X.509 Certificates Management Infrastructure
Sentinet provides a X.509 certificates management infrastructure with two distinct and independent features:
Sentinet can be used as a trusted Certificate Authority that issues other certificates used by Sentinet Nodes, business services and business service consumers.
Sentinet can monitor and alert administrators on all certificates that are used by Sentinet and about to expire.
Certificate Authority
During initial installation and configuration of the Sentinet Repository Web Application, it is configured with a self-signed X.509 certificate that has the capability to issue other X.509 certificates (see the Sentinet Installation Guide on how to generate and configure Sentinet Signing certificate). The use of this Sentinet feature is entirely optional and complementary to the use of well-known and industry standard Certificate Authorities (CAs). At the same time, the feature enables administrators to operate Sentinet in an explicitly trusted X.509 certificates realm, where some or all the certificates used by the business services and consumers are required to be signed by an organization's unique signing certificate. In addition to cost savings associated with issuance of certificates through commercial CAs, developers can also benefit from the immediate issuance of unlimited test certificates for their development and test environments, where issued certificates will be guaranteed to be valid and trusted by Sentinet and its managed services.
There are two distinct processes that can use Sentinet as a Certificate Authority:
The Sentinet Node registration process that always requires an X.509 certificate to be assigned to a Sentinet Node. (See the Sentinet Installation Guide for more details on how to generate and configure Sentinet Nodes with the certificate issued by a Sentinet Repository Application.)
Issuance of an X.509 certificate using the Sentinet Administrative Console for any generic purpose such as using a certificate with business services, virtual services or with consumer applications.
Select the Repository root element, click the CONFIGURATION tab and then the CERTIFICATES sub-tab.
Repository Signing X.509 Certificate
View details of the Repository Signing (CA) certificate. Click the Save button to export the certificate's public part to an external base-64 .CER file. This public certificate can be used by applications requiring a Repository Signing certificate in its trusted chain.
Generate X.509 Certificates
Click the Generate New Certificate button to generate a certificate issued by the Sentinet Repository Application, and provide Certificate Signing Request info and a password for the generated certificate's PFX file, which is a standard certificate file format secured with a password. The generated certificate will be valid from current time until the next Valid Days field value.

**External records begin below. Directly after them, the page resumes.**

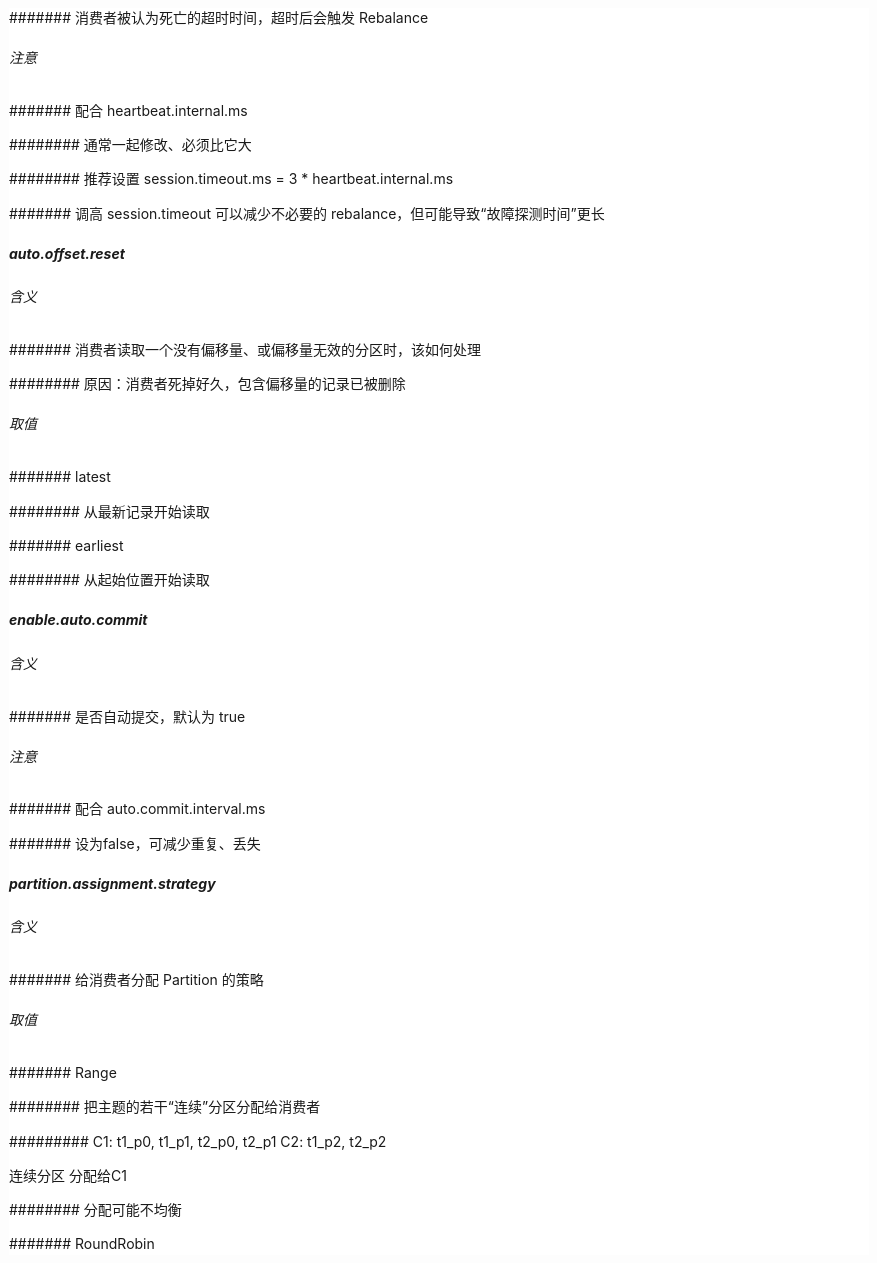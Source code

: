 ####### 消费者被认为死亡的超时时间，超时后会触发 Rebalance

###### 注意

####### 配合 heartbeat.internal.ms

######## 通常一起修改、必须比它大

######## 推荐设置 session.timeout.ms = 3 * heartbeat.internal.ms

####### 调高 session.timeout 可以减少不必要的 rebalance，但可能导致“故障探测时间”更长

##### auto.offset.reset

###### 含义

####### 消费者读取一个没有偏移量、或偏移量无效的分区时，该如何处理

######## 原因：消费者死掉好久，包含偏移量的记录已被删除

###### 取值

####### latest

######## 从最新记录开始读取

####### earliest

######## 从起始位置开始读取

##### enable.auto.commit

###### 含义

####### 是否自动提交，默认为 true

###### 注意

####### 配合 auto.commit.interval.ms

####### 设为false，可减少重复、丢失

##### partition.assignment.strategy

###### 含义

####### 给消费者分配 Partition 的策略

###### 取值

####### Range

######## 把主题的若干“连续”分区分配给消费者

######### C1: t1_p0, t1_p1, t2_p0, t2_p1
C2: t1_p2, t2_p2

连续分区 分配给C1

######## 分配可能不均衡

####### RoundRobin
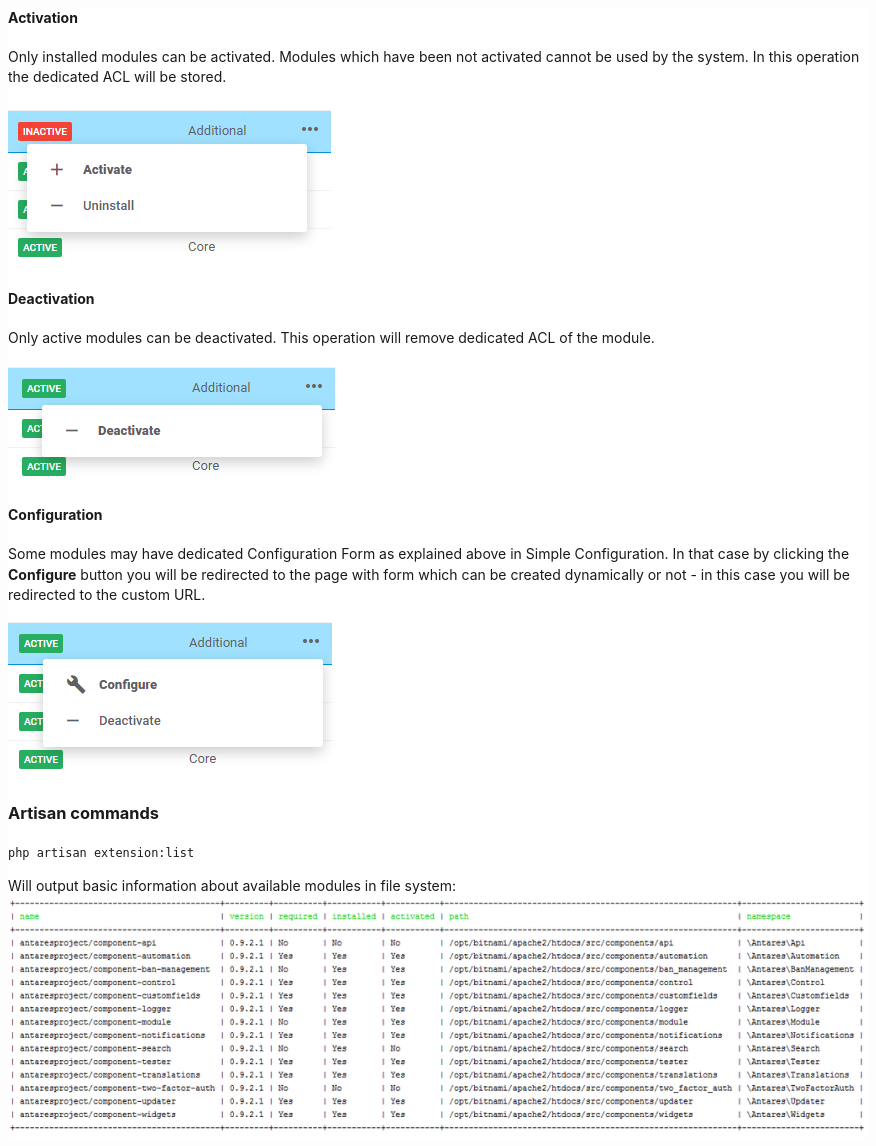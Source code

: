 #### Activation
 
 Only installed modules can be activated. Modules which have been not activated cannot be used by the system. In this operation the dedicated ACL will be stored.
 
 ![AT_COMP&MODS11](../img/docs/antares_concepts/components_and_modules/components_uninstall_activate.png)
 
#### Deactivation
 
 Only active modules can be deactivated. This operation will remove dedicated ACL of the module.
 
 ![AT_COMP&MODS11](../img/docs/antares_concepts/components_and_modules/components_deactivate.png)
 
#### Configuration
 
 Some modules may have dedicated Configuration Form as explained above in Simple Configuration.
 In that case by clicking the **Configure** button you will be redirected to the page with form which can be created dynamically or not - in this case you will be redirected to the custom URL.
 
 ![AT_COMP&MODS11](../img/docs/antares_concepts/components_and_modules/components_deactivate_configure.png)
 
### Artisan commands

```bash
php artisan extension:list
```
Will output basic information about available modules in file system: 
![AT_COMP&MODS11](../img/docs/antares_concepts/components_and_modules/components_artisan_list.png)
  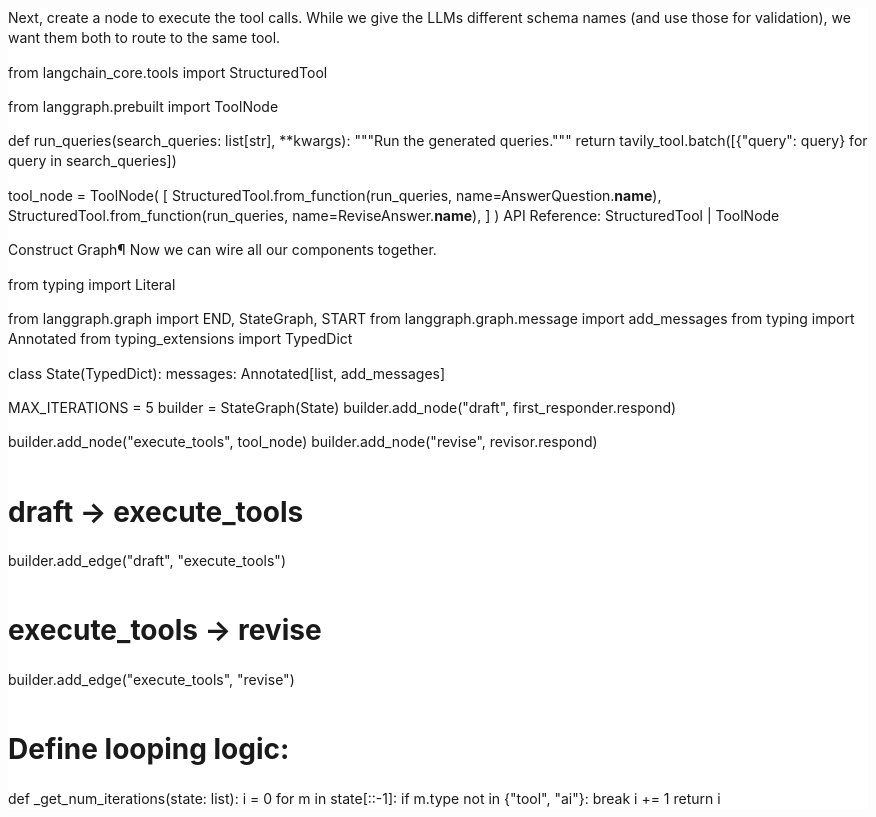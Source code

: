 Next, create a node to execute the tool calls. While we give the LLMs different schema names (and use those for validation), we want them both to route to the same tool.


from langchain_core.tools import StructuredTool

from langgraph.prebuilt import ToolNode


def run_queries(search_queries: list[str], **kwargs):
    """Run the generated queries."""
    return tavily_tool.batch([{"query": query} for query in search_queries])


tool_node = ToolNode(
    [
        StructuredTool.from_function(run_queries, name=AnswerQuestion.__name__),
        StructuredTool.from_function(run_queries, name=ReviseAnswer.__name__),
    ]
)
API Reference: StructuredTool | ToolNode

Construct Graph¶
Now we can wire all our components together.


from typing import Literal

from langgraph.graph import END, StateGraph, START
from langgraph.graph.message import add_messages
from typing import Annotated
from typing_extensions import TypedDict


class State(TypedDict):
    messages: Annotated[list, add_messages]


MAX_ITERATIONS = 5
builder = StateGraph(State)
builder.add_node("draft", first_responder.respond)


builder.add_node("execute_tools", tool_node)
builder.add_node("revise", revisor.respond)
# draft -> execute_tools
builder.add_edge("draft", "execute_tools")
# execute_tools -> revise
builder.add_edge("execute_tools", "revise")

# Define looping logic:


def _get_num_iterations(state: list):
    i = 0
    for m in state[::-1]:
        if m.type not in {"tool", "ai"}:
            break
        i += 1
    return i
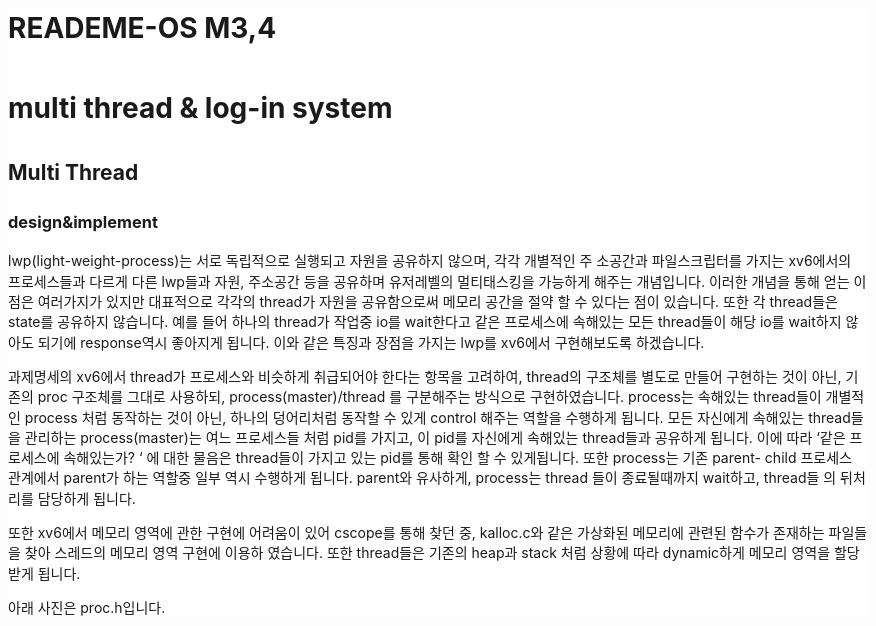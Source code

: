 # READEME-OS M3,4

# multi thread & log-in system

## Multi Thread

### design&implement

lwp(light-weight-process)는 서로 독립적으로 실행되고 자원을 공유하지 않으며, 각각 개별적인 주 소공간과 파일스크립터를 가지는 xv6에서의 프로세스들과 다르게 다른 lwp들과 자원, 주소공간 등을 공유하며 유저레벨의 멀티태스킹을 가능하게 해주는 개념입니다. 이러한 개념을 통해 얻는 이점은 여러가지가 있지만 대표적으로 각각의 thread가 자원을 공유함으로써 메모리 공간을 절약 할 수 있다는 점이 있습니다. 또한 각 thread들은 state를 공유하지 않습니다. 예를 들어 하나의 thread가 작업중 io를 wait한다고 같은 프로세스에 속해있는 모든 thread들이 해당 io를 wait하지 않아도 되기에 response역시 좋아지게 됩니다. 이와 같은 특징과 장점을 가지는 lwp를 xv6에서 구현해보도록 하겠습니다.

과제명세의 xv6에서 thread가 프로세스와 비슷하게 취급되어야 한다는 항목을 고려하여, thread의 구조체를 별도로 만들어 구현하는 것이 아닌, 기존의 proc 구조체를 그대로 사용하되, process(master)/thread 를 구분해주는 방식으로 구현하였습니다. process는 속해있는 thread들이 개별적인 process 처럼 동작하는 것이 아닌, 하나의 덩어리처럼 동작할 수 있게 control 해주는 역할을 수행하게 됩니다. 모든 자신에게 속해있는 thread들을 관리하는 process(master)는 여느 프로세스들 처럼 pid를 가지고, 이 pid를 자신에게 속해있는 thread들과 공유하게 됩니다. 이에 따라 ‘같은 프로세스에 속해있는가? ‘ 에 대한 물음은 thread들이 가지고 있는 pid를 통해 확인 할 수 있게됩니다. 또한 process는 기존 parent- child 프로세스 관계에서 parent가 하는 역할중 일부 역시 수행하게 됩니다. parent와 유사하게, process는 thread 들이 종료될때까지 wait하고, thread들 의 뒤처리를 담당하게 됩니다.

또한 xv6에서 메모리 영역에 관한 구현에 어려움이 있어 cscope를 통해 찾던 중, kalloc.c와 같은 가상화된 메모리에 관련된 함수가 존재하는 파일들을 찾아 스레드의 메모리 영역 구현에 이용하 였습니다. 또한 thread들은 기존의 heap과 stack 처럼 상황에 따라 dynamic하게 메모리 영역을 할당 받게 됩니다.

아래 사진은 proc.h입니다.
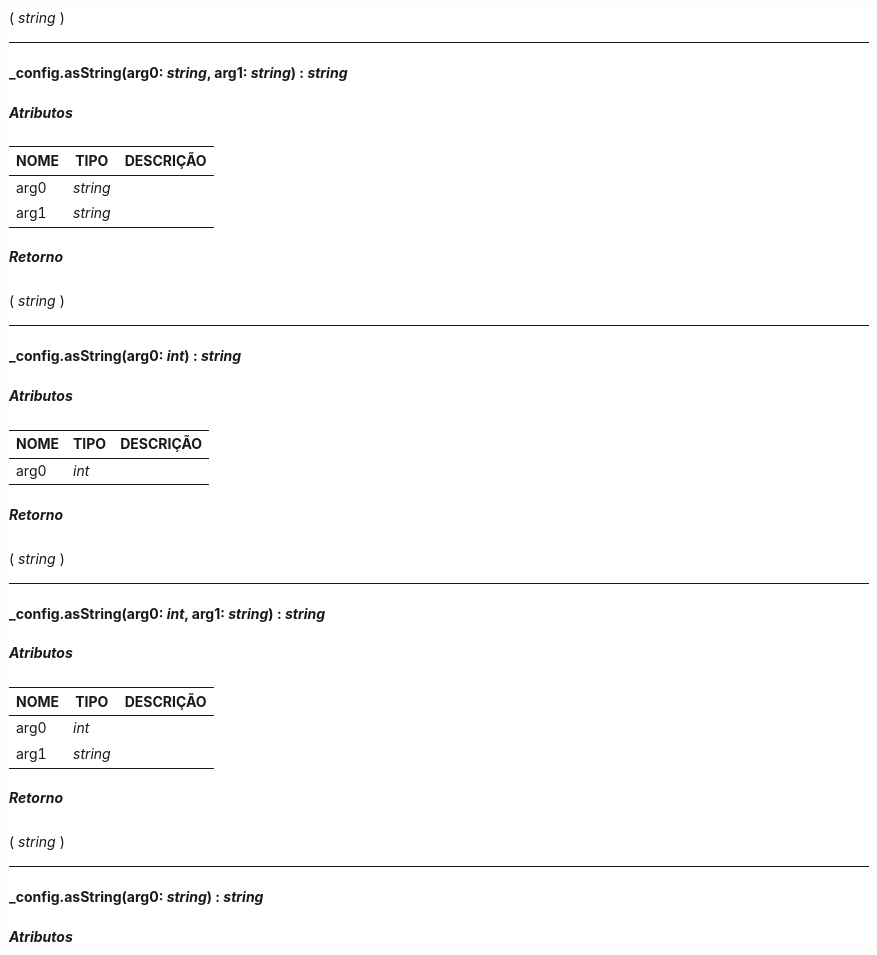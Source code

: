 ( _string_ )


---

#### _config.asString(arg0: _string_, arg1: _string_) : _string_
##### Atributos

| NOME | TIPO | DESCRIÇÃO |
|---|---|---|
| arg0 | _string_ |   |
| arg1 | _string_ |   |

##### Retorno

( _string_ )


---

#### _config.asString(arg0: _int_) : _string_
##### Atributos

| NOME | TIPO | DESCRIÇÃO |
|---|---|---|
| arg0 | _int_ |   |

##### Retorno

( _string_ )


---

#### _config.asString(arg0: _int_, arg1: _string_) : _string_
##### Atributos

| NOME | TIPO | DESCRIÇÃO |
|---|---|---|
| arg0 | _int_ |   |
| arg1 | _string_ |   |

##### Retorno

( _string_ )


---

#### _config.asString(arg0: _string_) : _string_
##### Atributos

The Sentinet Repository Web Application may limit the requested Valid Days value according to the global limit set in the Repository Application web.config file:
<nevatech.vsb.repository>
<security requireHttps="true" httpsRedirectHost=" contoso.com" httpsRedirectPort="-1">
<certificateAuthority keySize="2048" expirationMonths="24">
…
The certificate will be generated by the Repository Web Application and securely delivered to the Sentinet Administrative Console. A Sentinet administrator can save it in an external password-protected PFX file.
Certificates Monitoring and Alerts
X.509 certificates are all subject to expiration, causing invalidation, which may immediately break communication between consumer and service applications. Sentinet provides support for monitoring and alerting on certificates that are about to expire to avoid an operational outage. By default, Sentinet configures one alert with two alert actions. The alert mechanics are the same as described in the Alerts chapter in this guide. The Certificates Expiration Alert has two alert-specific properties, Check active certificates only and Alert when certificate expires in less than days:
Check active certificates only flag. By default, this flag is set to Yes, which means certificates used with inactive services will not be monitored and alerted on.
Alert when certificate expires in less than. This field, measured in days (by default 30), instructs Sentinet to start generating certificate expiration alerts for expired certificates, and for those that will expire in less than the specified number of days.
Sentinet administrators can add new certificate expiration alerts and alert actions, as well as modify or delete an existing default alert and its alert actions.